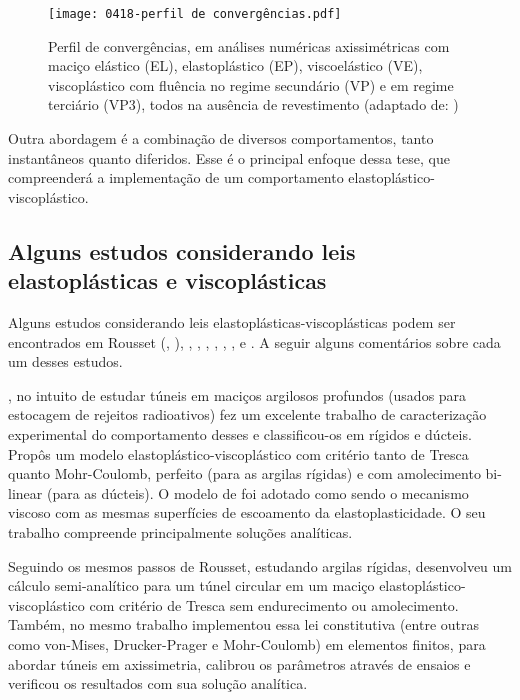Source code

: \begin{figure}[H]
	\begin{center}
		\texttt{[image: 0418-perfil de convergências.pdf]}
	\end{center}
	\caption{\label{perfil_convergencias_sterpi}Perfil de convergências, em análises numéricas axissimétricas com maciço elástico (EL), elastoplástico (EP), viscoelástico (VE), viscoplástico com fluência no regime secundário (VP) e em regime terciário (VP3), todos na ausência de revestimento (adaptado de: )}
\end{figure}

Outra abordagem é a combinação de diversos comportamentos, tanto instantâneos quanto diferidos. Esse é o principal enfoque dessa tese, que compreenderá a implementação de um comportamento elastoplástico-viscoplástico.

\subsection{Alguns estudos considerando leis elastoplásticas e viscoplásticas}

Alguns estudos considerando leis elastoplásticas-viscoplásticas podem ser encontrados em Rousset (\citeyear{Rousset1988}, \citeyear{Rousset1990}), , , , , , ,  e . A seguir alguns comentários sobre cada um desses estudos.

\textbf{}, no intuito de estudar túneis em maciços argilosos profundos (usados para estocagem de rejeitos radioativos) fez um excelente trabalho de caracterização experimental do comportamento desses e classificou-os em rígidos e dúcteis. Propôs um modelo elastoplástico-viscoplástico com critério tanto de Tresca quanto Mohr-Coulomb, perfeito (para as argilas rígidas) e com amolecimento bi-linear (para as dúcteis). O modelo de  foi adotado como sendo o mecanismo viscoso com as mesmas superfícies de escoamento da elastoplasticidade. O seu trabalho compreende principalmente soluções analíticas.

Seguindo os mesmos passos de Rousset, \textbf{} estudando argilas rígidas, desenvolveu um cálculo semi-analítico para um túnel circular em um maciço elastoplástico-viscoplástico com critério de Tresca sem endurecimento ou amolecimento. Também, no mesmo trabalho implementou essa lei constitutiva (entre outras como von-Mises, Drucker-Prager e Mohr-Coulomb) em elementos finitos, para abordar túneis em axissimetria, calibrou os parâmetros através de ensaios e verificou os resultados com sua solução analítica.

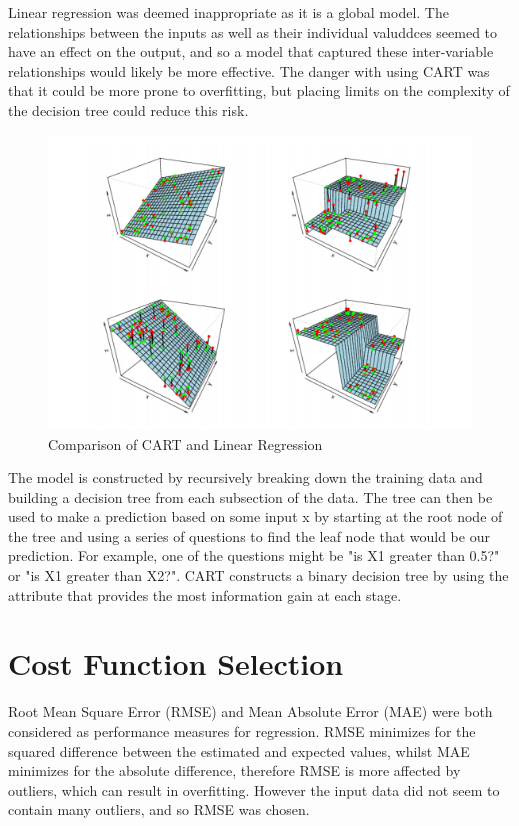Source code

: \documentclass[12pt]{article}
\begin{document}
Linear regression was deemed inappropriate as it is a global model. The relationships between the inputs as well as their individual valuddces seemed to have an effect on the output, and so a model that captured these inter-variable relationships would likely be more effective. The danger with using CART was that it could be more prone to overfitting, but placing limits on the complexity of the decision tree could reduce this risk. 

\begin{figure}[!ht]
\centering
\includegraphics[width=0.8 \linewidth]{images/cartvslinear}
\caption{Comparison of CART and Linear Regression \cite{breiman}}
\label{fig:cartvslinear}
\end{figure}

The model is constructed by recursively breaking down the training data and building a decision tree from each subsection of the data. The tree can then be used to make a prediction based on some input x by starting at the root node of the tree and using a series of questions to find the leaf node that would be our prediction. For example, one of the questions might be "is X1 greater than 0.5?" or "is X1 greater than X2?". CART constructs a binary decision tree by using the attribute that provides the most information gain at each stage.

\section{Cost Function Selection}

Root Mean Square Error (RMSE) and Mean Absolute Error (MAE) were both considered as performance measures for regression. RMSE minimizes for the squared difference between the estimated and expected values, whilst MAE minimizes for the absolute difference, therefore RMSE is more affected by outliers, which can result in overfitting. However the input data did not seem to contain many outliers, and so RMSE was chosen.
\end{document}

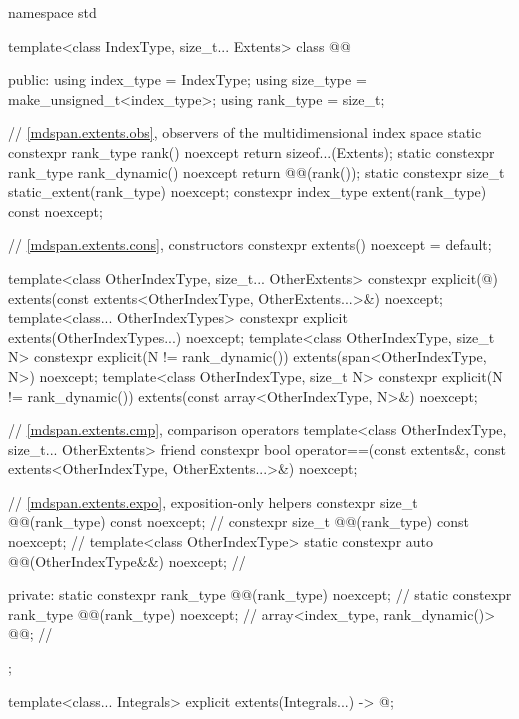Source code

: \begin{codeblock}
namespace std {
  template<class IndexType, size_t... Extents>
  class @@ {
  public:
    using index_type = IndexType;
    using size_type = make_unsigned_t<index_type>;
    using rank_type = size_t;

    // \ref{mdspan.extents.obs}, observers of the multidimensional index space
    static constexpr rank_type rank() noexcept { return sizeof...(Extents); }
    static constexpr rank_type rank_dynamic() noexcept { return @@(rank()); }
    static constexpr size_t static_extent(rank_type) noexcept;
    constexpr index_type extent(rank_type) const noexcept;

    // \ref{mdspan.extents.cons}, constructors
    constexpr extents() noexcept = default;

    template<class OtherIndexType, size_t... OtherExtents>
      constexpr explicit(@\seebelow@)
        extents(const extents<OtherIndexType, OtherExtents...>&) noexcept;
    template<class... OtherIndexTypes>
      constexpr explicit extents(OtherIndexTypes...) noexcept;
    template<class OtherIndexType, size_t N>
      constexpr explicit(N != rank_dynamic())
        extents(span<OtherIndexType, N>) noexcept;
    template<class OtherIndexType, size_t N>
      constexpr explicit(N != rank_dynamic())
        extents(const array<OtherIndexType, N>&) noexcept;

    // \ref{mdspan.extents.cmp}, comparison operators
    template<class OtherIndexType, size_t... OtherExtents>
      friend constexpr bool operator==(const extents&,
                                       const extents<OtherIndexType, OtherExtents...>&) noexcept;

    // \ref{mdspan.extents.expo}, exposition-only helpers
    constexpr size_t @@(rank_type) const noexcept;     // \expos
    constexpr size_t @@(rank_type) const noexcept;     // \expos
    template<class OtherIndexType>
      static constexpr auto @@(OtherIndexType&&) noexcept;      // \expos

  private:
    static constexpr rank_type @@(rank_type) noexcept;       // \expos
    static constexpr rank_type @@(rank_type) noexcept;   // \expos
    array<index_type, rank_dynamic()> @@{};                // \expos
  };

  template<class... Integrals>
    explicit extents(Integrals...)
      -> @\seebelow@;
}
\end{codeblock}

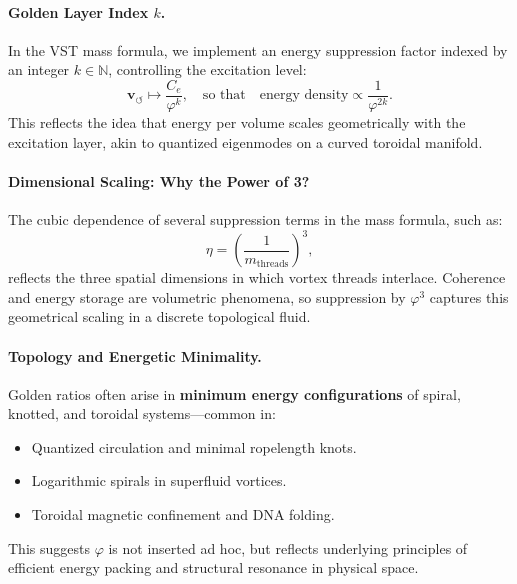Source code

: \documentclass[11pt]{article}
\begin{document}
    \paragraph{Golden Layer Index \( k \).}
    In the VST mass formula, we implement an energy suppression factor indexed by an integer \( k \in \mathbb{N} \), controlling the excitation level:
    \begin{equation}
        \mathbf{v}_{\scriptscriptstyle\boldsymbol{\circlearrowleft}} \longmapsto \frac{C_e}{\varphi^k}, \quad \text{so that} \quad \text{energy density} \propto \frac{1}{\varphi^{2k}}.
    \end{equation}
    This reflects the idea that energy per volume scales geometrically with the excitation layer, akin to quantized eigenmodes on a curved toroidal manifold.

    \paragraph{Dimensional Scaling: Why the Power of 3?}
    The cubic dependence of several suppression terms in the mass formula, such as:
    \begin{equation}
        \eta = \left( \frac{1}{m_{\text{threads}}} \right)^3,
    \end{equation}
    reflects the three spatial dimensions in which vortex threads interlace. Coherence and energy storage are volumetric phenomena, so suppression by \( \varphi^3 \) captures this geometrical scaling in a discrete topological fluid.

    \paragraph{Topology and Energetic Minimality.}
    Golden ratios often arise in \textbf{minimum energy configurations} of spiral, knotted, and toroidal systems—common in:
    \begin{itemize}
        \item Quantized circulation and minimal ropelength knots.
        \item Logarithmic spirals in superfluid vortices.
        \item Toroidal magnetic confinement and DNA folding.
    \end{itemize}
    This suggests \( \varphi \) is not inserted ad hoc, but reflects underlying principles of efficient energy packing and structural resonance in physical space.
\end{document}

════════

ASSIGNED TASK: Give the data again word for word, without images.

RESPONSE AREA:
Source code

: \begin{figure}[H]
	\begin{center}
		\texttt{[image: 0418-perfil de convergências.pdf]}
	\end{center}
	\caption{\label{perfil_convergencias_sterpi}Perfil de convergências, em análises numéricas axissimétricas com maciço elástico (EL), elastoplástico (EP), viscoelástico (VE), viscoplástico com fluência no regime secundário (VP) e em regime terciário (VP3), todos na ausência de revestimento (adaptado de: )}
\end{figure}

Outra abordagem é a combinação de diversos comportamentos, tanto instantâneos quanto diferidos. Esse é o principal enfoque dessa tese, que compreenderá a implementação de um comportamento elastoplástico-viscoplástico.

\subsection{Alguns estudos considerando leis elastoplásticas e viscoplásticas}

Alguns estudos considerando leis elastoplásticas-viscoplásticas podem ser encontrados em Rousset (\citeyear{Rousset1988}, \citeyear{Rousset1990}), , , , , , ,  e . A seguir alguns comentários sobre cada um desses estudos.

\textbf{}, no intuito de estudar túneis em maciços argilosos profundos (usados para estocagem de rejeitos radioativos) fez um excelente trabalho de caracterização experimental do comportamento desses e classificou-os em rígidos e dúcteis. Propôs um modelo elastoplástico-viscoplástico com critério tanto de Tresca quanto Mohr-Coulomb, perfeito (para as argilas rígidas) e com amolecimento bi-linear (para as dúcteis). O modelo de  foi adotado como sendo o mecanismo viscoso com as mesmas superfícies de escoamento da elastoplasticidade. O seu trabalho compreende principalmente soluções analíticas.

Seguindo os mesmos passos de Rousset, \textbf{} estudando argilas rígidas, desenvolveu um cálculo semi-analítico para um túnel circular em um maciço elastoplástico-viscoplástico com critério de Tresca sem endurecimento ou amolecimento. Também, no mesmo trabalho implementou essa lei constitutiva (entre outras como von-Mises, Drucker-Prager e Mohr-Coulomb) em elementos finitos, para abordar túneis em axissimetria, calibrou os parâmetros através de ensaios e verificou os resultados com sua solução analítica.

Source code

: \documentclass[12pt]{article}
\begin{document}
Linear regression was deemed inappropriate as it is a global model. The relationships between the inputs as well as their individual valuddces seemed to have an effect on the output, and so a model that captured these inter-variable relationships would likely be more effective. The danger with using CART was that it could be more prone to overfitting, but placing limits on the complexity of the decision tree could reduce this risk. 

\begin{figure}[!ht]
\centering
\includegraphics[width=0.8 \linewidth]{images/cartvslinear}
\caption{Comparison of CART and Linear Regression \cite{breiman}}
\label{fig:cartvslinear}
\end{figure}

The model is constructed by recursively breaking down the training data and building a decision tree from each subsection of the data. The tree can then be used to make a prediction based on some input x by starting at the root node of the tree and using a series of questions to find the leaf node that would be our prediction. For example, one of the questions might be "is X1 greater than 0.5?" or "is X1 greater than X2?". CART constructs a binary decision tree by using the attribute that provides the most information gain at each stage.

\section{Cost Function Selection}

Root Mean Square Error (RMSE) and Mean Absolute Error (MAE) were both considered as performance measures for regression. RMSE minimizes for the squared difference between the estimated and expected values, whilst MAE minimizes for the absolute difference, therefore RMSE is more affected by outliers, which can result in overfitting. However the input data did not seem to contain many outliers, and so RMSE was chosen.
\end{document}

Source code

: \begin{codeblock}
namespace std {
  template<class IndexType, size_t... Extents>
  class @@ {
  public:
    using index_type = IndexType;
    using size_type = make_unsigned_t<index_type>;
    using rank_type = size_t;

    // \ref{mdspan.extents.obs}, observers of the multidimensional index space
    static constexpr rank_type rank() noexcept { return sizeof...(Extents); }
    static constexpr rank_type rank_dynamic() noexcept { return @@(rank()); }
    static constexpr size_t static_extent(rank_type) noexcept;
    constexpr index_type extent(rank_type) const noexcept;

    // \ref{mdspan.extents.cons}, constructors
    constexpr extents() noexcept = default;

    template<class OtherIndexType, size_t... OtherExtents>
      constexpr explicit(@\seebelow@)
        extents(const extents<OtherIndexType, OtherExtents...>&) noexcept;
    template<class... OtherIndexTypes>
      constexpr explicit extents(OtherIndexTypes...) noexcept;
    template<class OtherIndexType, size_t N>
      constexpr explicit(N != rank_dynamic())
        extents(span<OtherIndexType, N>) noexcept;
    template<class OtherIndexType, size_t N>
      constexpr explicit(N != rank_dynamic())
        extents(const array<OtherIndexType, N>&) noexcept;

    // \ref{mdspan.extents.cmp}, comparison operators
    template<class OtherIndexType, size_t... OtherExtents>
      friend constexpr bool operator==(const extents&,
                                       const extents<OtherIndexType, OtherExtents...>&) noexcept;

    // \ref{mdspan.extents.expo}, exposition-only helpers
    constexpr size_t @@(rank_type) const noexcept;     // \expos
    constexpr size_t @@(rank_type) const noexcept;     // \expos
    template<class OtherIndexType>
      static constexpr auto @@(OtherIndexType&&) noexcept;      // \expos

  private:
    static constexpr rank_type @@(rank_type) noexcept;       // \expos
    static constexpr rank_type @@(rank_type) noexcept;   // \expos
    array<index_type, rank_dynamic()> @@{};                // \expos
  };

  template<class... Integrals>
    explicit extents(Integrals...)
      -> @\seebelow@;
}
\end{codeblock}

Source code

: \documentclass[11pt]{article}
\begin{document}
    \paragraph{Golden Layer Index \( k \).}
    In the VST mass formula, we implement an energy suppression factor indexed by an integer \( k \in \mathbb{N} \), controlling the excitation level:
    \begin{equation}
        \mathbf{v}_{\scriptscriptstyle\boldsymbol{\circlearrowleft}} \longmapsto \frac{C_e}{\varphi^k}, \quad \text{so that} \quad \text{energy density} \propto \frac{1}{\varphi^{2k}}.
    \end{equation}
    This reflects the idea that energy per volume scales geometrically with the excitation layer, akin to quantized eigenmodes on a curved toroidal manifold.

    \paragraph{Dimensional Scaling: Why the Power of 3?}
    The cubic dependence of several suppression terms in the mass formula, such as:
    \begin{equation}
        \eta = \left( \frac{1}{m_{\text{threads}}} \right)^3,
    \end{equation}
    reflects the three spatial dimensions in which vortex threads interlace. Coherence and energy storage are volumetric phenomena, so suppression by \( \varphi^3 \) captures this geometrical scaling in a discrete topological fluid.

    \paragraph{Topology and Energetic Minimality.}
    Golden ratios often arise in \textbf{minimum energy configurations} of spiral, knotted, and toroidal systems—common in:
    \begin{itemize}
        \item Quantized circulation and minimal ropelength knots.
        \item Logarithmic spirals in superfluid vortices.
        \item Toroidal magnetic confinement and DNA folding.
    \end{itemize}
    This suggests \( \varphi \) is not inserted ad hoc, but reflects underlying principles of efficient energy packing and structural resonance in physical space.
\end{document}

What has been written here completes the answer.